Available data Start Marker
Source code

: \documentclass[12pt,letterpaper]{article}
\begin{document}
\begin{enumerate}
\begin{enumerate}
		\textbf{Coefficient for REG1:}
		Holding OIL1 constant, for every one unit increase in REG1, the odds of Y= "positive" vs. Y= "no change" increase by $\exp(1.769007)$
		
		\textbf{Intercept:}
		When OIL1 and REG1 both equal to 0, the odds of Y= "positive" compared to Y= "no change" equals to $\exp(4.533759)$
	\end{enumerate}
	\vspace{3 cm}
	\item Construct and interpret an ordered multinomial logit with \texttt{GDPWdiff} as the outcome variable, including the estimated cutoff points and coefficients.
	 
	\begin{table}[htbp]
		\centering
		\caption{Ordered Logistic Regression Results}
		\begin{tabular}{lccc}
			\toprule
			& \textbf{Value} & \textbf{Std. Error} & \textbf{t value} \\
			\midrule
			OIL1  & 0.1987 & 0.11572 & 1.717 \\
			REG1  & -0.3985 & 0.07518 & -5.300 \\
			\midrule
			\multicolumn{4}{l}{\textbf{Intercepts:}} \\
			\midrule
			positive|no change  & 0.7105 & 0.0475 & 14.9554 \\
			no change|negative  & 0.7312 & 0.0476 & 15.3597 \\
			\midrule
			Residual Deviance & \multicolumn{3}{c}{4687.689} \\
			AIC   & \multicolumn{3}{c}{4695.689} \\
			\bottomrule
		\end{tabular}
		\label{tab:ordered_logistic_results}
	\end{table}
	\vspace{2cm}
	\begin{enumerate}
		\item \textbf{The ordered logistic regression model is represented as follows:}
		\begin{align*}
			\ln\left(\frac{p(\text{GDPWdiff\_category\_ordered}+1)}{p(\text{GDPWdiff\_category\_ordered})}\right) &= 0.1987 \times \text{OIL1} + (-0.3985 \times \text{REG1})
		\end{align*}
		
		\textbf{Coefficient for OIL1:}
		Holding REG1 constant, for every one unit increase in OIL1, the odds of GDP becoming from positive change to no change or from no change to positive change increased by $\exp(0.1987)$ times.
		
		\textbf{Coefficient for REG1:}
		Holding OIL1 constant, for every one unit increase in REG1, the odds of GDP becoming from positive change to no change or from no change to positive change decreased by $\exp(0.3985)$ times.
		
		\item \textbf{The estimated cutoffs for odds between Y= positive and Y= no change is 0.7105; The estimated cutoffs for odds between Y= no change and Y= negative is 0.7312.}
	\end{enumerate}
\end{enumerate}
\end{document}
Available data End Marker
**Directions:** Say how many lines in the listing above hold "odds". Give the number only.

**Reply to the task:** 5